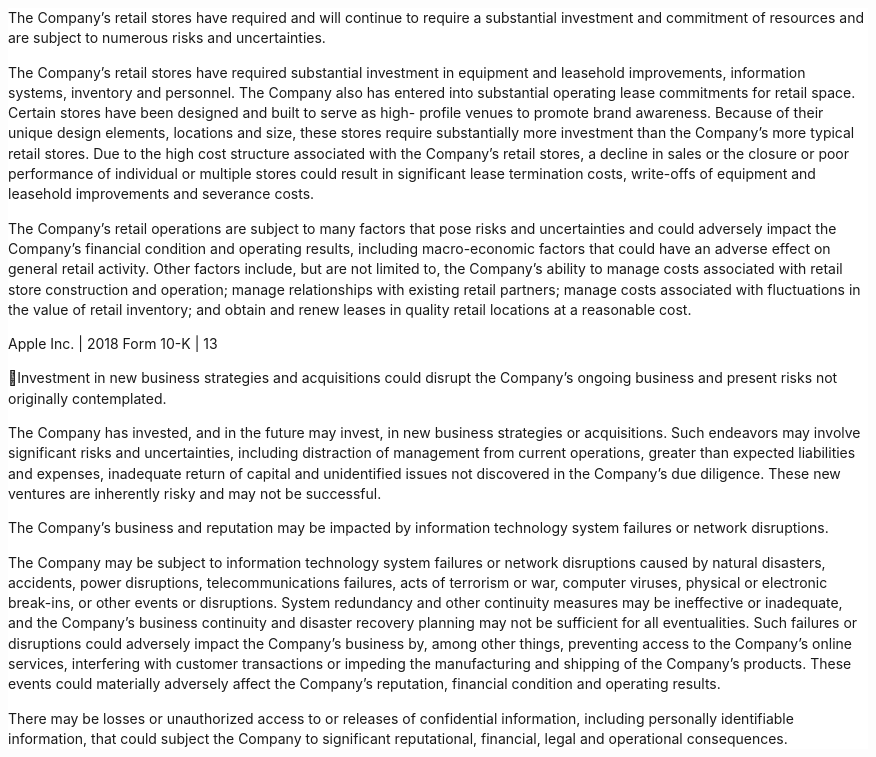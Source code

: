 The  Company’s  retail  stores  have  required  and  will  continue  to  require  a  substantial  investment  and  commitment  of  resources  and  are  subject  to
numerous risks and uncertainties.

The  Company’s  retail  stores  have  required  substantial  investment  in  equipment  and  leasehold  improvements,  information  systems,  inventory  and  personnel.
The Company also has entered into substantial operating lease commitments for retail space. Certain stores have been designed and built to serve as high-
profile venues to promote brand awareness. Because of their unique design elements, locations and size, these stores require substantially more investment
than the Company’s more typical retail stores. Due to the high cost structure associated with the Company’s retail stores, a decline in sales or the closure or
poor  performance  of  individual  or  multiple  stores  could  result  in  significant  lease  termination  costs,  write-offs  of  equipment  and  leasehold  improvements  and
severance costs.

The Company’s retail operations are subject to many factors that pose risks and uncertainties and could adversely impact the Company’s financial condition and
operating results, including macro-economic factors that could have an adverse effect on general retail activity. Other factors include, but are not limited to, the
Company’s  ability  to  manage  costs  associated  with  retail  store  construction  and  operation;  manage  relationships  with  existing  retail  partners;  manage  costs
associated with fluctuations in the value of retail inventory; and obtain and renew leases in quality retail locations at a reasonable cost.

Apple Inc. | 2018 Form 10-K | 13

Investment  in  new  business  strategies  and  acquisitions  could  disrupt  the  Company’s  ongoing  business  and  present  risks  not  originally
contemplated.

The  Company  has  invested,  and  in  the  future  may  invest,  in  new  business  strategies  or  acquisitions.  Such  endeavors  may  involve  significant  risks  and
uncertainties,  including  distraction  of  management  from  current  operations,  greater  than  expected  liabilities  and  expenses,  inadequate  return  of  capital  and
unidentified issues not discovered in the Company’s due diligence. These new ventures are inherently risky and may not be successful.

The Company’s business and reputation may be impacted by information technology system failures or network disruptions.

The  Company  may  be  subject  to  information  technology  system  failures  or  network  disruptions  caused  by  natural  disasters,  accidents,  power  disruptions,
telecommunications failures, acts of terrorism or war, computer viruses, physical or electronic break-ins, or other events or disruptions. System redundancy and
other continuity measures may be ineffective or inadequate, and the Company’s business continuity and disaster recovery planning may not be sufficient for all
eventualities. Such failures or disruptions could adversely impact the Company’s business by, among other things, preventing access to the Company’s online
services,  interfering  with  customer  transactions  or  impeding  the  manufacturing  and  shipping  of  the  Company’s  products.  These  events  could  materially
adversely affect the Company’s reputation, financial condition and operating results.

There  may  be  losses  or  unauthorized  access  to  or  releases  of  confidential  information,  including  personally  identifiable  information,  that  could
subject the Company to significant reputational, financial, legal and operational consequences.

◆ WORK REQUIRED ◆
Only one stretch of the data above is needed. Restate it word for word, from the line containing "unidentified issues not" through the line containing "telecommunications failures, acts", both ends included.

◆ RESULT FOR THIS EXERCISE ◆
unidentified issues not discovered in the Company’s due diligence. These new ventures are inherently risky and may not be successful.

The Company’s business and reputation may be impacted by information technology system failures or network disruptions.

The  Company  may  be  subject  to  information  technology  system  failures  or  network  disruptions  caused  by  natural  disasters,  accidents,  power  disruptions,
telecommunications failures, acts of terrorism or war, computer viruses, physical or electronic break-ins, or other events or disruptions. System redundancy and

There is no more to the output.